╭─ GIVEN DATA
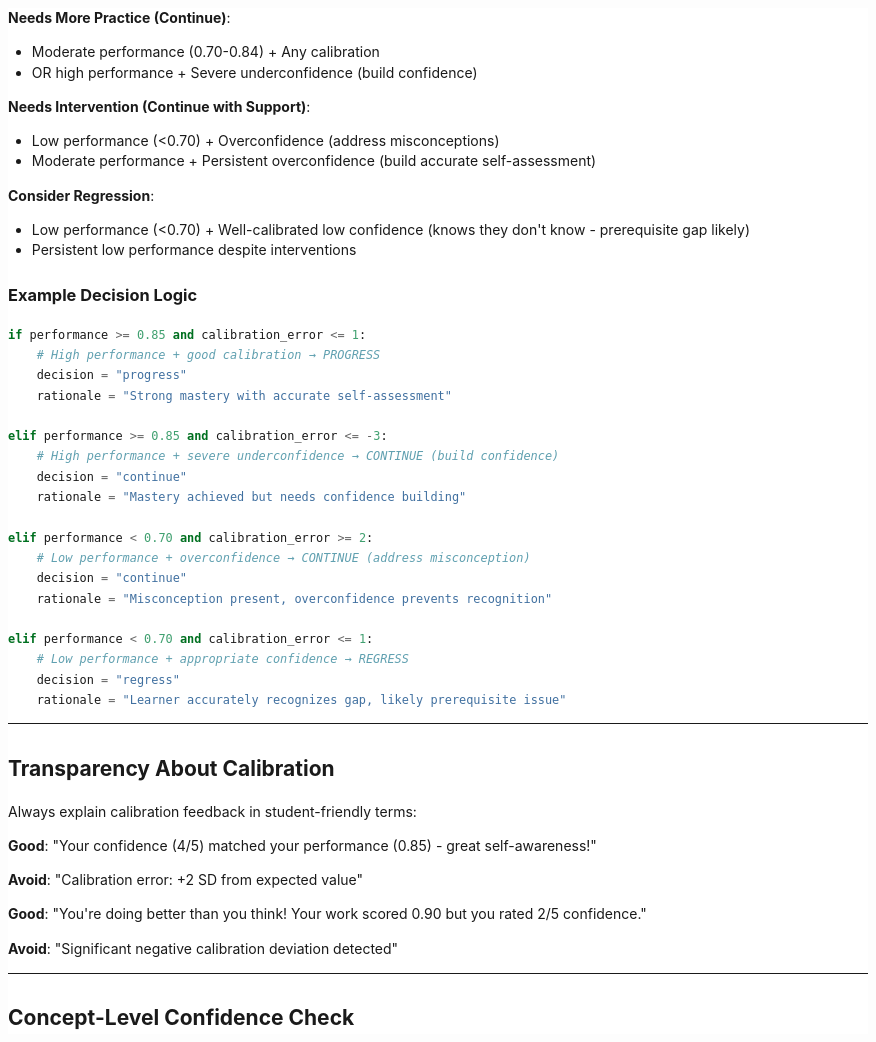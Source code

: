 **Needs More Practice (Continue)**:
- Moderate performance (0.70-0.84) + Any calibration
- OR high performance + Severe underconfidence (build confidence)

**Needs Intervention (Continue with Support)**:
- Low performance (<0.70) + Overconfidence (address misconceptions)
- Moderate performance + Persistent overconfidence (build accurate self-assessment)

**Consider Regression**:
- Low performance (<0.70) + Well-calibrated low confidence (knows they don't know - prerequisite gap likely)
- Persistent low performance despite interventions

### Example Decision Logic

```python
if performance >= 0.85 and calibration_error <= 1:
    # High performance + good calibration → PROGRESS
    decision = "progress"
    rationale = "Strong mastery with accurate self-assessment"

elif performance >= 0.85 and calibration_error <= -3:
    # High performance + severe underconfidence → CONTINUE (build confidence)
    decision = "continue"
    rationale = "Mastery achieved but needs confidence building"

elif performance < 0.70 and calibration_error >= 2:
    # Low performance + overconfidence → CONTINUE (address misconception)
    decision = "continue"
    rationale = "Misconception present, overconfidence prevents recognition"

elif performance < 0.70 and calibration_error <= 1:
    # Low performance + appropriate confidence → REGRESS
    decision = "regress"
    rationale = "Learner accurately recognizes gap, likely prerequisite issue"
```

---

## Transparency About Calibration

Always explain calibration feedback in student-friendly terms:

**Good**: "Your confidence (4/5) matched your performance (0.85) - great self-awareness!"

**Avoid**: "Calibration error: +2 SD from expected value"

**Good**: "You're doing better than you think! Your work scored 0.90 but you rated 2/5 confidence."

**Avoid**: "Significant negative calibration deviation detected"

---

## Concept-Level Confidence Check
╰─
--- TASK TO CARRY OUT ---
Each record must be repeated exactly, and no picture may be carried over.

--- EXERCISE RESPONSE ---
Source code

: **Needs More Practice (Continue)**:
- Moderate performance (0.70-0.84) + Any calibration
- OR high performance + Severe underconfidence (build confidence)

**Needs Intervention (Continue with Support)**:
- Low performance (<0.70) + Overconfidence (address misconceptions)
- Moderate performance + Persistent overconfidence (build accurate self-assessment)

**Consider Regression**:
- Low performance (<0.70) + Well-calibrated low confidence (knows they don't know - prerequisite gap likely)
- Persistent low performance despite interventions

### Example Decision Logic

```python
if performance >= 0.85 and calibration_error <= 1:
    # High performance + good calibration → PROGRESS
    decision = "progress"
    rationale = "Strong mastery with accurate self-assessment"

elif performance >= 0.85 and calibration_error <= -3:
    # High performance + severe underconfidence → CONTINUE (build confidence)
    decision = "continue"
    rationale = "Mastery achieved but needs confidence building"

elif performance < 0.70 and calibration_error >= 2:
    # Low performance + overconfidence → CONTINUE (address misconception)
    decision = "continue"
    rationale = "Misconception present, overconfidence prevents recognition"

elif performance < 0.70 and calibration_error <= 1:
    # Low performance + appropriate confidence → REGRESS
    decision = "regress"
    rationale = "Learner accurately recognizes gap, likely prerequisite issue"
```

---

## Transparency About Calibration

Always explain calibration feedback in student-friendly terms:

**Good**: "Your confidence (4/5) matched your performance (0.85) - great self-awareness!"

**Avoid**: "Calibration error: +2 SD from expected value"

**Good**: "You're doing better than you think! Your work scored 0.90 but you rated 2/5 confidence."

**Avoid**: "Significant negative calibration deviation detected"

---

## Concept-Level Confidence Check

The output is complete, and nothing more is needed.